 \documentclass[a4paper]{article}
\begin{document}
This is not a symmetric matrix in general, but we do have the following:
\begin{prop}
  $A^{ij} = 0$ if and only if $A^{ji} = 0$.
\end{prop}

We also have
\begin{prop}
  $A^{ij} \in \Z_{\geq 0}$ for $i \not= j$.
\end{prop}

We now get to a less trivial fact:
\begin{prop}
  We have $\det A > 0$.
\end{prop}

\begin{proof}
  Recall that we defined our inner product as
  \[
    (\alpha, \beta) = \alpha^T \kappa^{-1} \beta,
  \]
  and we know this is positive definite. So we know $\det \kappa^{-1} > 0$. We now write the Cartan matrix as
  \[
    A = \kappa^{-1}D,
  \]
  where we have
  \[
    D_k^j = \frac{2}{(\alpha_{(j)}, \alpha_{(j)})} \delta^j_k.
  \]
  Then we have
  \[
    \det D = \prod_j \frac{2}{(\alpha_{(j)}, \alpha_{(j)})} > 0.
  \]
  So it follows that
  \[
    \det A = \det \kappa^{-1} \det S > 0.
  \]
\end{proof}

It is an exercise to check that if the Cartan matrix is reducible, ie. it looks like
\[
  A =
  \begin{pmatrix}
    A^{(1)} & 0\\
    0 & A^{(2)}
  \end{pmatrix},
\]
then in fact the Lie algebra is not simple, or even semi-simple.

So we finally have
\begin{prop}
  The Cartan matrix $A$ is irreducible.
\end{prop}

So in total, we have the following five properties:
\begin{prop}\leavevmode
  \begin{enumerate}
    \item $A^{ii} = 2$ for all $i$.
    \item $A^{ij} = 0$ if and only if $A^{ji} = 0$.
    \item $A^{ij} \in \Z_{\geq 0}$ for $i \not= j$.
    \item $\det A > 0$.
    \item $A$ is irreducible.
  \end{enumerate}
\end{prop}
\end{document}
········
## Activity
Copy down the complete data exactly as supplied.

## Answer to the problem
 \documentclass[a4paper]{article}
\begin{document}
This is not a symmetric matrix in general, but we do have the following:
\begin{prop}
  $A^{ij} = 0$ if and only if $A^{ji} = 0$.
\end{prop}

We also have
\begin{prop}
  $A^{ij} \in \Z_{\geq 0}$ for $i \not= j$.
\end{prop}

We now get to a less trivial fact:
\begin{prop}
  We have $\det A > 0$.
\end{prop}

\begin{proof}
  Recall that we defined our inner product as
  \[
    (\alpha, \beta) = \alpha^T \kappa^{-1} \beta,
  \]
  and we know this is positive definite. So we know $\det \kappa^{-1} > 0$. We now write the Cartan matrix as
  \[
    A = \kappa^{-1}D,
  \]
  where we have
  \[
    D_k^j = \frac{2}{(\alpha_{(j)}, \alpha_{(j)})} \delta^j_k.
  \]
  Then we have
  \[
    \det D = \prod_j \frac{2}{(\alpha_{(j)}, \alpha_{(j)})} > 0.
  \]
  So it follows that
  \[
    \det A = \det \kappa^{-1} \det S > 0.
  \]
\end{proof}

It is an exercise to check that if the Cartan matrix is reducible, ie. it looks like
\[
  A =
  \begin{pmatrix}
    A^{(1)} & 0\\
    0 & A^{(2)}
  \end{pmatrix},
\]
then in fact the Lie algebra is not simple, or even semi-simple.

So we finally have
\begin{prop}
  The Cartan matrix $A$ is irreducible.
\end{prop}

So in total, we have the following five properties:
\begin{prop}\leavevmode
  \begin{enumerate}
    \item $A^{ii} = 2$ for all $i$.
    \item $A^{ij} = 0$ if and only if $A^{ji} = 0$.
    \item $A^{ij} \in \Z_{\geq 0}$ for $i \not= j$.
    \item $\det A > 0$.
    \item $A$ is irreducible.
  \end{enumerate}
\end{prop}
\end{document}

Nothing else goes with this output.